**EXERCISE OBJECTIVE**:
Taking only the lines of the data below from the line with "- [Features](#features)" to the line with "## Approach", ends included, write them out exactly and without pictures.

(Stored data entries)
++++++++++++++++++++
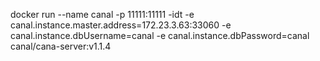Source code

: docker run --name canal -p 11111:11111 -idt -e canal.instance.master.address=172.23.3.63:33060 -e canal.instance.dbUsername=canal -e canal.instance.dbPassword=canal canal/cana-server:v1.1.4
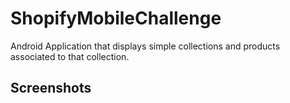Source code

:# ShopifyMobileChallenge
Android Application that displays simple collections and products associated to that collection.

## Screenshots
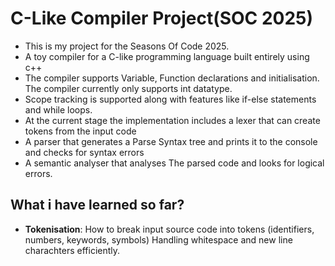 # C-Like Compiler Project(SOC 2025)

- This is my project for the Seasons Of Code 2025.
- A toy compiler for a C-like programming language built entirely using c++
- The compiler supports Variable, Function declarations and initialisation. The compiler currently only supports int datatype.
- Scope tracking is supported along with features like if-else statements and while loops.
- At the current stage the implementation includes a lexer that can create tokens from the input code
- A parser that generates a Parse Syntax tree and prints it to the console and checks for syntax errors
- A semantic analyser that analyses The parsed code and looks for logical errors.

## What i have learned so far?

- **Tokenisation**: How to break input source code into tokens (identifiers, numbers, keywords, symbols)
Handling whitespace and new line charachters efficiently.
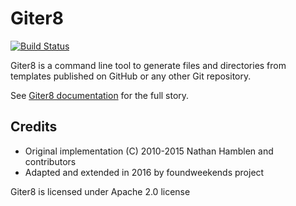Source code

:Giter8
======

[![Build Status](https://travis-ci.com/foundweekends/giter8.svg?branch=master)](https://travis-ci.com/foundweekends/giter8)

Giter8 is a command line tool to generate files and directories from
templates published on GitHub or any other Git repository.

See [Giter8 documentation][docs] for the full story.

Credits
-------

- Original implementation (C) 2010-2015 Nathan Hamblen and contributors
- Adapted and extended in 2016 by foundweekends project

Giter8 is licensed under Apache 2.0 license

  [docs]: http://www.foundweekends.org/giter8/
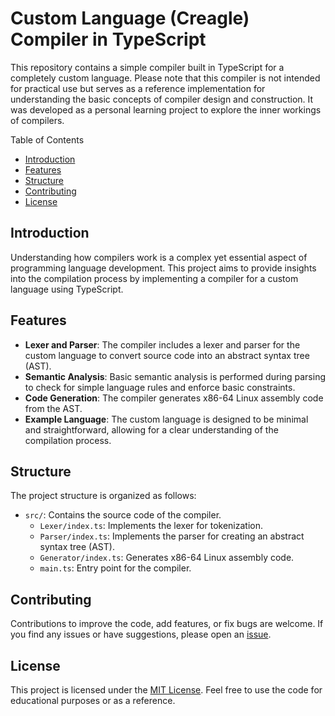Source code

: # Custom Language (Creagle) Compiler in TypeScript

This repository contains a simple compiler built in TypeScript for a completely custom language. Please note that this compiler is not intended for practical use but serves as a reference implementation for understanding the basic concepts of compiler design and construction. It was developed as a personal learning project to explore the inner workings of compilers.

Table of Contents

- [Introduction](#introduction)
- [Features](#features)
- [Structure](#structure)
- [Contributing](#contributing)
- [License](#license)

## Introduction

Understanding how compilers work is a complex yet essential aspect of programming language development. This project aims to provide insights into the compilation process by implementing a compiler for a custom language using TypeScript.

## Features

- **Lexer and Parser**: The compiler includes a lexer and parser for the custom language to convert source code into an abstract syntax tree (AST).
- **Semantic Analysis**: Basic semantic analysis is performed during parsing to check for simple language rules and enforce basic constraints.
- **Code Generation**: The compiler generates x86-64 Linux assembly code from the AST.
- **Example Language**: The custom language is designed to be minimal and straightforward, allowing for a clear understanding of the compilation process.

## Structure

The project structure is organized as follows:

- `src/`: Contains the source code of the compiler.
    - `Lexer/index.ts`: Implements the lexer for tokenization.
    - `Parser/index.ts`: Implements the parser for creating an abstract syntax tree (AST).
    - `Generator/index.ts`: Generates x86-64 Linux assembly code.
    - `main.ts`: Entry point for the compiler.
 
## Contributing

Contributions to improve the code, add features, or fix bugs are welcome. If you find any issues or have suggestions, please open an [issue](https://github.com/SalemC/creagle-compiler/issues/new).

## License

This project is licensed under the [MIT License](https://github.com/SalemC/creagle-compiler/blob/main/LICENSE). Feel free to use the code for educational purposes or as a reference.
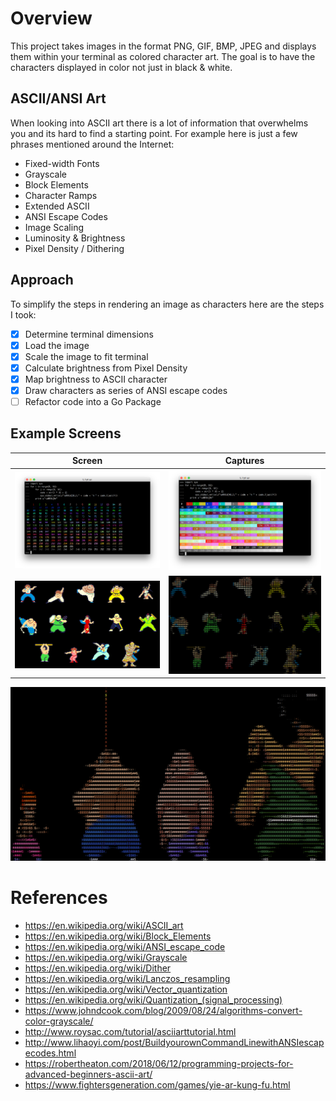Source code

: # Overview

This project takes images in the format PNG, GIF, BMP, JPEG and displays them within your terminal as colored character art.
The goal is to have the characters displayed in color not just in black & white.

## ASCII/ANSI Art

When looking into ASCII art there is a lot of information that overwhelms you and its hard to find a starting point.
For example here is just a few phrases mentioned around the Internet:

* Fixed-width Fonts
* Grayscale
* Block Elements
* Character Ramps
* Extended ASCII
* ANSI Escape Codes
* Image Scaling
* Luminosity & Brightness
* Pixel Density / Dithering

## Approach

To simplify the steps in rendering an image as characters here are the steps I took:

- [X] Determine terminal dimensions
- [X] Load the image
- [X] Scale the image to fit terminal
- [X] Calculate brightness from Pixel Density
- [X] Map brightness to ASCII character
- [X] Draw characters as series of ANSI escape codes
- [ ] Refactor code into a Go Package

## Example Screens

[rainbow256]: /assets/rainbow-256.png "ANSI 256 Colors"
[rainbowBG256]: /assets/rainbow-background-256.png "ANSI 256 Colors"
[yakfChars]: /assets/yie-ar-kung-fu-characters.png "Yie-Ar-Kung-Fu Characters"
[yakfAnsiChars1]: /assets/yie-ar-kung-fu-ansichars1.png "Yie-Ar-Kung-Fu ANSI Characters"
[yakfAnsiChars2]: /assets/yie-ar-kung-fu-ansichars2.png "Yie-Ar-Kung-Fu ANSI Characters"


Screen | Captures
------------ | -------------
![ANSI 256 Colors][rainbow256] | ![ANSI 256 Colors][rainbowBG256]
![Yie-Ar-Kung-Fu][yakfChars] | ![Yie-Ar-Kung-Fu][yakfAnsiChars1]

![Yie-Ar-Kung-Fu][yakfAnsiChars2]

# References

* https://en.wikipedia.org/wiki/ASCII_art
* https://en.wikipedia.org/wiki/Block_Elements
* https://en.wikipedia.org/wiki/ANSI_escape_code
* https://en.wikipedia.org/wiki/Grayscale
* https://en.wikipedia.org/wiki/Dither
* https://en.wikipedia.org/wiki/Lanczos_resampling
* https://en.wikipedia.org/wiki/Vector_quantization
* https://en.wikipedia.org/wiki/Quantization_(signal_processing)
* https://www.johndcook.com/blog/2009/08/24/algorithms-convert-color-grayscale/
* http://www.roysac.com/tutorial/asciiarttutorial.html
* http://www.lihaoyi.com/post/BuildyourownCommandLinewithANSIescapecodes.html
* https://robertheaton.com/2018/06/12/programming-projects-for-advanced-beginners-ascii-art/
* https://www.fightersgeneration.com/games/yie-ar-kung-fu.html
++++++++++++++++++++
**FINAL ANSWER**:
- [Features](#features)
- [Structure](#structure)
- [Contributing](#contributing)
- [License](#license)

## Introduction

Understanding how compilers work is a complex yet essential aspect of programming language development. This project aims to provide insights into the compilation process by implementing a compiler for a custom language using TypeScript.

## Features

- **Lexer and Parser**: The compiler includes a lexer and parser for the custom language to convert source code into an abstract syntax tree (AST).
- **Semantic Analysis**: Basic semantic analysis is performed during parsing to check for simple language rules and enforce basic constraints.
- **Code Generation**: The compiler generates x86-64 Linux assembly code from the AST.
- **Example Language**: The custom language is designed to be minimal and straightforward, allowing for a clear understanding of the compilation process.

## Structure

The project structure is organized as follows:

- `src/`: Contains the source code of the compiler.
    - `Lexer/index.ts`: Implements the lexer for tokenization.
    - `Parser/index.ts`: Implements the parser for creating an abstract syntax tree (AST).
    - `Generator/index.ts`: Generates x86-64 Linux assembly code.
    - `main.ts`: Entry point for the compiler.
 
## Contributing

Contributions to improve the code, add features, or fix bugs are welcome. If you find any issues or have suggestions, please open an [issue](https://github.com/SalemC/creagle-compiler/issues/new).

## License

This project is licensed under the [MIT License](https://github.com/SalemC/creagle-compiler/blob/main/LICENSE). Feel free to use the code for educational purposes or as a reference.
Source code

: # Overview

This project takes images in the format PNG, GIF, BMP, JPEG and displays them within your terminal as colored character art.
The goal is to have the characters displayed in color not just in black & white.

## ASCII/ANSI Art

When looking into ASCII art there is a lot of information that overwhelms you and its hard to find a starting point.
For example here is just a few phrases mentioned around the Internet:

* Fixed-width Fonts
* Grayscale
* Block Elements
* Character Ramps
* Extended ASCII
* ANSI Escape Codes
* Image Scaling
* Luminosity & Brightness
* Pixel Density / Dithering

## Approach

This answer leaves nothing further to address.